Alaska agency sues Biden administration over delays to Arctic refuge oil development
The Alaska Industrial Development and Export Authority says measures the administration has taken to halt drilling in the Arctic National Wildlife Refuge are unlawful.
The Alaska state agency that bought oil leases in the Arctic National Wildlife Refuge on Thursday sued the Biden administration for what it claimed were illegal measures to impede drilling in the environmentally sensitive area.
The Alaska Industrial Development and Export Authority, nearly the only bidder in the controversial lease sale held in the last days of the Trump administration, filed the lawsuit in U.S. District Court in Anchorage. Defendants are President Joe Biden, Interior Secretary Deb Haaland and other top administration officials.
AIDEA, which now holds seven leases resulting from the sale, contends in the lawsuit that Biden and Haaland violated federal laws by imposing a moratorium on ANWR oil exploration work. The Inauguration Day executive order issued by Biden that froze activity and a June 1 secretarial order by Haaland that suspended the leases and resulted in the launch of a supplemental environmental impact statement violated the 2017 tax law passed by Congress that opened ANWR to leasing as well as the Administrative Procedures Act, the lawsuit contends.
In a statement, AIDEA officials attacked Biden and his administration.
“Alaska has been promised the legal right to responsibly determine development of its natural resources,” AIDEA Executive Director Alan Weitzner said in that statement. “Alaska is at stake—our resource-based economy, good-paying jobs for Alaskan families, local and state tax revenue for public services, and sustained throughput into the Trans-Alaska Pipeline System. AIDEA, Alaska, and Alaskans are due the full potential benefit of those leases and we will fight the federal government in court to keep its promises.”
AIDEA offered more than $12 million in bids and ultimately secured seven leases in an effort that its leaders openly described as a backstop effort in case no major oil companies participated in the Jan. 6 lease sale. It turned out that no big oil companies submitted bids. The only other bidders – each of which was transferred a single ANWR tract – were a subsidiary of a small Australian energy company and a recently established Anchorage-based investment company.
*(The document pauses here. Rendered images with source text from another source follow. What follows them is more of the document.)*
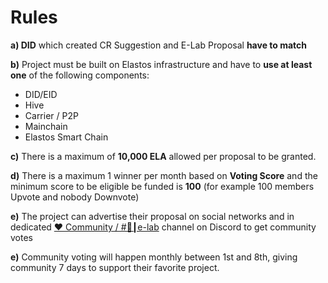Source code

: # Rules

**a) DID** which created CR Suggestion and E-Lab Proposal **have to match**

**b)** Project must be built on Elastos infrastructure and have to **use at least one** of the following components:

* DID/EID
* Hive
* Carrier / P2P
* Mainchain
* Elastos Smart Chain

**c)** There is a maximum of **10,000 ELA** allowed per proposal to be granted.

**d)** There is a maximum 1 winner per month based on **Voting Score** and the minimum score to be eligible be funded is **100** (for example 100 members Upvote and nobody Downvote)

**e)** The project can advertise their proposal on social networks and in dedicated [❤ Community / #🥼┃e-lab](https://discord.gg/pnwm6equkt) channel on Discord to get community votes

**e)** Community voting will happen monthly between 1st and 8th, giving community 7 days to support their favorite project.
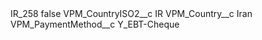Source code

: <?xml version="1.0" encoding="UTF-8"?>
<CustomMetadata xmlns="http://soap.sforce.com/2006/04/metadata" xmlns:xsi="http://www.w3.org/2001/XMLSchema-instance" xmlns:xsd="http://www.w3.org/2001/XMLSchema">
    <label>IR_258</label>
    <protected>false</protected>
    <values>
        <field>VPM_CountryISO2__c</field>
        <value xsi:type="xsd:string">IR</value>
    </values>
    <values>
        <field>VPM_Country__c</field>
        <value xsi:type="xsd:string">Iran</value>
    </values>
    <values>
        <field>VPM_PaymentMethod__c</field>
        <value xsi:type="xsd:string">Y_EBT-Cheque</value>
    </values>
</CustomMetadata>

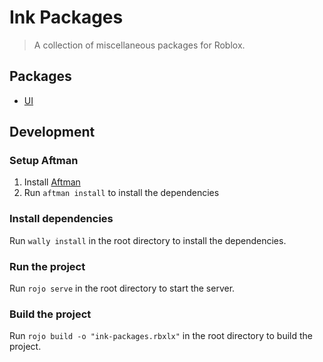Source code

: # Ink Packages

> A collection of miscellaneous packages for Roblox.

## Packages

- [UI](./src/shared/Packages/UI)

## Development

### Setup Aftman

1. Install [Aftman](https://github.com/LPGhatguy/aftman)
2. Run `aftman install` to install the dependencies

### Install dependencies

Run `wally install` in the root directory to install the dependencies.

### Run the project

Run `rojo serve` in the root directory to start the server.

### Build the project

Run `rojo build -o "ink-packages.rbxlx"` in the root directory to build the project.
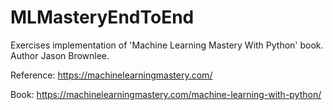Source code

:# MLMasteryEndToEnd
Exercises implementation of 'Machine Learning Mastery With Python' book. Author Jason Brownlee.

Reference: https://machinelearningmastery.com/

Book: https://machinelearningmastery.com/machine-learning-with-python/
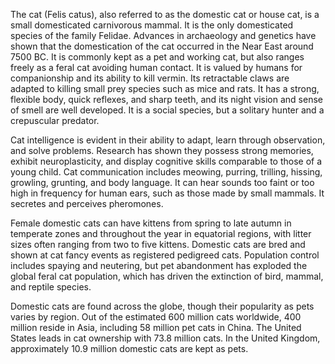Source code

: The cat (Felis catus), also referred to as the domestic cat or house
cat, is a small domesticated carnivorous mammal. It is the only
domesticated species of the family Felidae. Advances in archaeology and
genetics have shown that the domestication of the cat occurred in the
Near East around 7500 BC. It is commonly kept as a pet and working cat,
but also ranges freely as a feral cat avoiding human contact. It is
valued by humans for companionship and its ability to kill vermin. Its
retractable claws are adapted to killing small prey species such as mice
and rats. It has a strong, flexible body, quick reflexes, and sharp
teeth, and its night vision and sense of smell are well developed. It is
a social species, but a solitary hunter and a crepuscular predator.

Cat intelligence is evident in their ability to adapt, learn through
observation, and solve problems. Research has shown they possess strong
memories, exhibit neuroplasticity, and display cognitive skills
comparable to those of a young child. Cat communication includes
meowing, purring, trilling, hissing, growling, grunting, and body
language. It can hear sounds too faint or too high in frequency for
human ears, such as those made by small mammals. It secretes and
perceives pheromones.

Female domestic cats can have kittens from spring to late autumn in
temperate zones and throughout the year in equatorial regions, with
litter sizes often ranging from two to five kittens. Domestic cats are
bred and shown at cat fancy events as registered pedigreed cats.
Population control includes spaying and neutering, but pet abandonment
has exploded the global feral cat population, which has driven the
extinction of bird, mammal, and reptile species.

Domestic cats are found across the globe, though their popularity as
pets varies by region. Out of the estimated 600 million cats worldwide,
400 million reside in Asia, including 58 million pet cats in China. The
United States leads in cat ownership with 73.8 million cats. In the
United Kingdom, approximately 10.9 million domestic cats are kept as
pets.
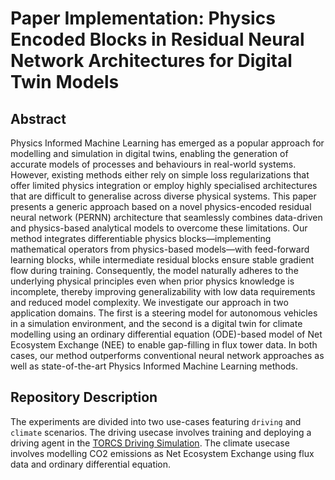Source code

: # Paper Implementation: Physics Encoded Blocks in Residual Neural Network Architectures for Digital Twin Models

## Abstract

Physics Informed Machine Learning has emerged as a popular approach for modelling and simulation in digital twins, enabling the generation of accurate models of processes and behaviours in real-world systems. However, existing methods either rely on simple loss regularizations that offer limited physics integration or employ highly specialised architectures that are difficult to generalise across diverse physical systems. This paper presents a generic approach based on a novel physics-encoded residual neural network (PERNN) architecture that seamlessly combines data-driven and physics-based analytical models to overcome these limitations. Our method integrates differentiable physics blocks—implementing mathematical operators from physics-based models—with feed-forward learning blocks, while intermediate residual blocks ensure stable gradient flow during training. Consequently, the model naturally adheres to the underlying physical principles even when prior physics knowledge is incomplete, thereby improving generalizability with low data requirements and reduced model complexity. We investigate our approach in two application domains. The first is a steering model for autonomous vehicles in a simulation environment, and the second is a digital twin for climate modelling using an ordinary differential equation (ODE)-based model of Net Ecosystem Exchange (NEE) to enable gap-filling in flux tower data. In both cases, our method outperforms conventional neural network approaches as well as state-of-the-art Physics Informed Machine Learning methods.


## Repository Description

The experiments are divided into two use-cases featuring `driving` and `climate` scenarios. The driving usecase involves training and deploying a driving agent in the [TORCS Driving Simulation](https://sourceforge.net/projects/torcs/). The climate usecase involves modelling CO2 emissions as Net Ecosystem Exchange using flux data and ordinary differential equation.
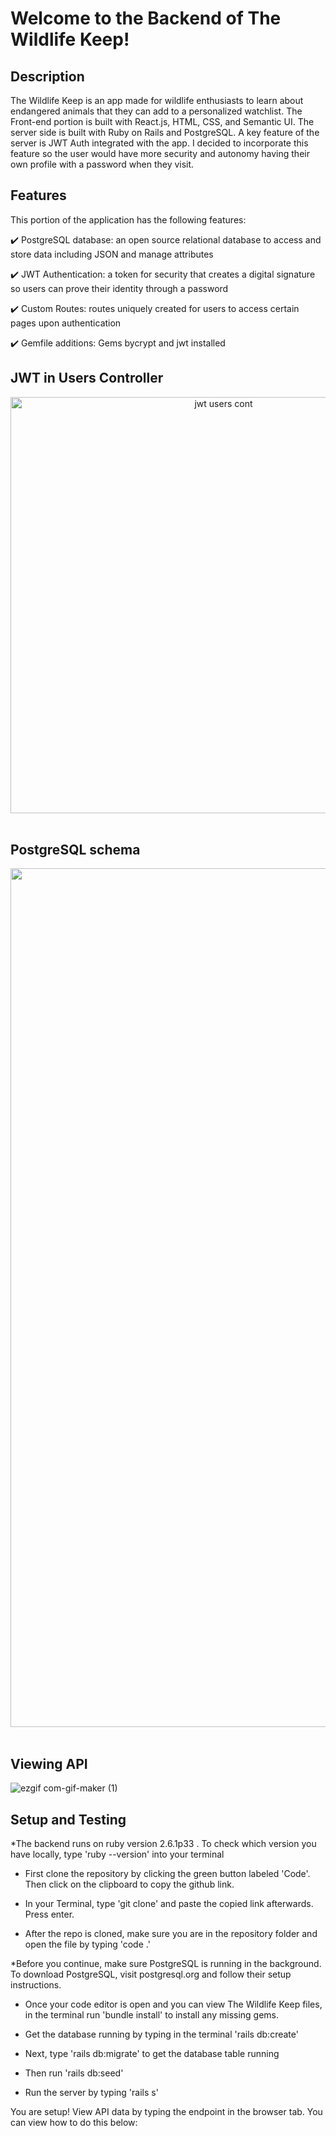 
# Welcome to the Backend of The Wildlife Keep! 

## Description

The Wildlife Keep is an app made for wildlife enthusiasts to learn about endangered animals that they can add to a personalized watchlist. The Front-end portion is built with React.js, HTML, CSS, and Semantic UI. The server side is built with Ruby on Rails and PostgreSQL. A key feature of the server is JWT Auth integrated with the app. I decided to incorporate this feature so the user would have more security and autonomy having their own profile with a password when they visit.


## Features
This portion of the application has the following features:

✔️ PostgreSQL database: an open source relational database to access and store data including JSON and manage attributes

✔️ JWT Authentication: a token for security that creates a digital signature so users can prove their identity through a password

✔️ Custom Routes: routes uniquely created for users to access certain pages upon authentication

✔️ Gemfile additions: Gems bycrypt and jwt installed
<br>

## JWT in Users Controller
<div align="center">
<img width="666" alt="jwt users cont" src="https://user-images.githubusercontent.com/61391413/140846848-319bd143-1084-4b94-8926-972b8017f796.png"> </div><br>

## PostgreSQL schema
<div align="center">
<img width="1374" alt="postgres schema" src="https://user-images.githubusercontent.com/61391413/140847011-98bf8637-f023-41ff-b33b-d2a0ed050a68.png"></div><br>

## Viewing API

![ezgif com-gif-maker (1)](https://user-images.githubusercontent.com/61391413/140847439-9ed38b2f-1a79-4dab-89d6-5df388699017.gif)


## Setup and Testing

*The backend runs on ruby version 2.6.1p33 . To check which version you have locally, type 'ruby --version' into your terminal

* First clone the repository by clicking the green button labeled 'Code'. Then click on the clipboard to copy the github link.

* In your Terminal, type 'git clone' and paste the copied link afterwards. Press enter.

* After the repo is cloned, make sure you are in the repository folder and open the file by typing 'code .'

*Before you continue, make sure PostgreSQL is running in the background. To download PostgreSQL, visit postgresql.org and follow their setup instructions.

* Once your code editor is open and you can view The Wildlife Keep files, in the terminal run 'bundle install' to install any missing gems.

* Get the database running by typing in the terminal 'rails db:create'

* Next, type 'rails db:migrate' to get the database table running

* Then run 'rails db:seed'

* Run the server by typing 'rails s' 

You are setup! View API data by typing the endpoint in the browser tab. You can view how to do this below:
In all, nine tracts were transferred after the lease sale.
In its lawsuit, AIDEA said the ongoing supplemental environmental impact statement process has created impediments to the work that needs to be done to start exploration on the leases that have been sold. It said the Bureau of Land Management in August informed AIDEA contractors that permit application for archeological survey work would be delayed until after the supplemental environmental impact statement is completed.
A spokesman for the Department of the Interior declined to comment late Thursday on the AIDEA lawsuit.
The AIDEA case was assigned to U.S. District Judge Sharon Gleason, who is already presiding over four lawsuits filed by opponents of ANWR oil development. Those four lawsuits are seeking to overturn the lease sale program and they challenge the validity of the Trump administration’s pre-sale environmental review.
In those cases, Gleason has granted the parties an extended stay that pauses legal action.
The parties must submit future status reports in accordance with a supplemental environmental statement timeframe, Gleason said in a Sept. 10 order. The judge spelled out a timeframe for future status reports that corresponds to milestone dates for the new environmental review. The scoping report is expected to be issued by December, the draft supplemental EIS by June of 2022, the final supplemental EIS by April of 2023 and the new record of decision by June of 2023, Gleason’s order said.
The infrastructure bill pending in the U.S. House would abolish the Arctic Refuge oil program entirely.
Despite AIDEA’s contention that huge economic benefits will flow from ANWR oil development, industry interest in exploring for oil in the refuge or in other parts of Arctic Alaska has not been demonstrated in recent lease sales.
The ANWR lease sale results, with high bids totaling about $14.4 million, fell far short of the more than $2 billion in total high bids that had been predicted by supporters.
More recently, state lease sales for onshore North Slope and offshore Beaufort Sea territory drew only a handful of bids. According to results released on Wednesday by the Alaska Division of Oil and Gas, there were no bids submitted in the state’s annual areawide lease sales for the Beaufort Sea and Brooks Range Foothills and only six bids submitted in the areawide North Slope lease sale. The areawide North Slope lease sale had offered about 5 million acres on the central North Slope, but the bids – none of which came from major oil companies – were for tracts totaling 14,080 acres.
It was the fewest bids ever submitted in an areawide North Slope lease since the areawide leasing program began in 1999, according to state data.
In a statement, Division of Oil and Gas Director Thomas Stokes referred to the results as “modest.”
“When you combine that fact with the limited available acreage around known exploration targets throughout the North Slope, and some banks’ current hesitance to lend money for Arctic exploration, it’s understandable that the modest interest in today’s lease sale focused on opportunities close to development infrastructure,” Stokes said in the statement.